> _WORK REQUEST_: Output exactly the lines between the one holding "n) \mid (p_m + p_n)$." and the last line of the data below, both of those lines included.
INFORMATION SHOWN section start
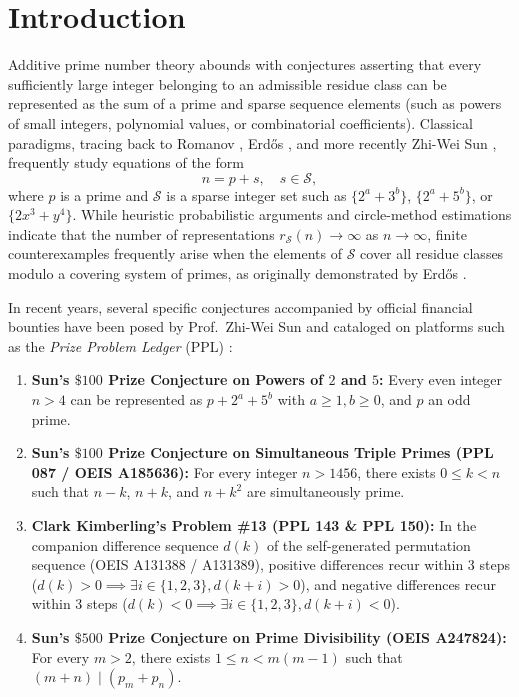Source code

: \documentclass[11pt,a4paper]{article}
\theoremstyle{definition}
\theoremstyle{remark}
\begin{document}
\section{Introduction}
Additive prime number theory abounds with conjectures asserting that every sufficiently large integer belonging to an admissible residue class can be represented as the sum of a prime and sparse sequence elements (such as powers of small integers, polynomial values, or combinatorial coefficients). Classical paradigms, tracing back to Romanov \cite{romanov1934}, Erd\H{o}s \cite{erdos1950}, and more recently Zhi-Wei Sun \cite{sun2008, sun2011, sun2017}, frequently study equations of the form
\begin{equation}
n = p + s, \quad s \in \mathcal{S},
\end{equation}
where $p$ is a prime and $\mathcal{S}$ is a sparse integer set such as $\{2^a + 3^b\}$, $\{2^a + 5^b\}$, or $\{2x^3 + y^4\}$. While heuristic probabilistic arguments and circle-method estimations indicate that the number of representations $r_{\mathcal{S}}(n) \to \infty$ as $n \to \infty$, finite counterexamples frequently arise when the elements of $\mathcal{S}$ cover all residue classes modulo a covering system of primes, as originally demonstrated by Erd\H{o}s \cite{erdos1950}.

In recent years, several specific conjectures accompanied by official financial bounties have been posed by Prof.\ Zhi-Wei Sun and cataloged on platforms such as the \textit{Prize Problem Ledger} (PPL) \cite{ppl2025}:
\begin{enumerate}
    \item \textbf{Sun's $\$100$ Prize Conjecture on Powers of $2$ and $5$:} Every even integer $n > 4$ can be represented as $p + 2^a + 5^b$ with $a \ge 1, b \ge 0$, and $p$ an odd prime.
    \item \textbf{Sun's $\$100$ Prize Conjecture on Simultaneous Triple Primes (PPL 087 / OEIS A185636):} For every integer $n > 1456$, there exists $0 \le k < n$ such that $n - k$, $n + k$, and $n + k^2$ are simultaneously prime.
    \item \textbf{Clark Kimberling's Problem \#13 (PPL 143 \& PPL 150):} In the companion difference sequence $d(k)$ of the self-generated permutation sequence (OEIS A131388 / A131389), positive differences recur within 3 steps ($d(k) > 0 \implies \exists i \in \{1,2,3\}, d(k+i) > 0$), and negative differences recur within 3 steps ($d(k) < 0 \implies \exists i \in \{1,2,3\}, d(k+i) < 0$).
    \item \textbf{Sun's $\$500$ Prize Conjecture on Prime Divisibility (OEIS A247824):} For every $m > 2$, there exists $1 \le n < m(m-1)$ such that $(m + n) \mid (p_m + p_n)$.
\end{enumerate}
\end{document}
INFORMATION SHOWN section end
> _TASK ANSWER_:
    \item \textbf{Sun's $\$500$ Prize Conjecture on Prime Divisibility (OEIS A247824):} For every $m > 2$, there exists $1 \le n < m(m-1)$ such that $(m + n) \mid (p_m + p_n)$.
\end{enumerate}
\end{document}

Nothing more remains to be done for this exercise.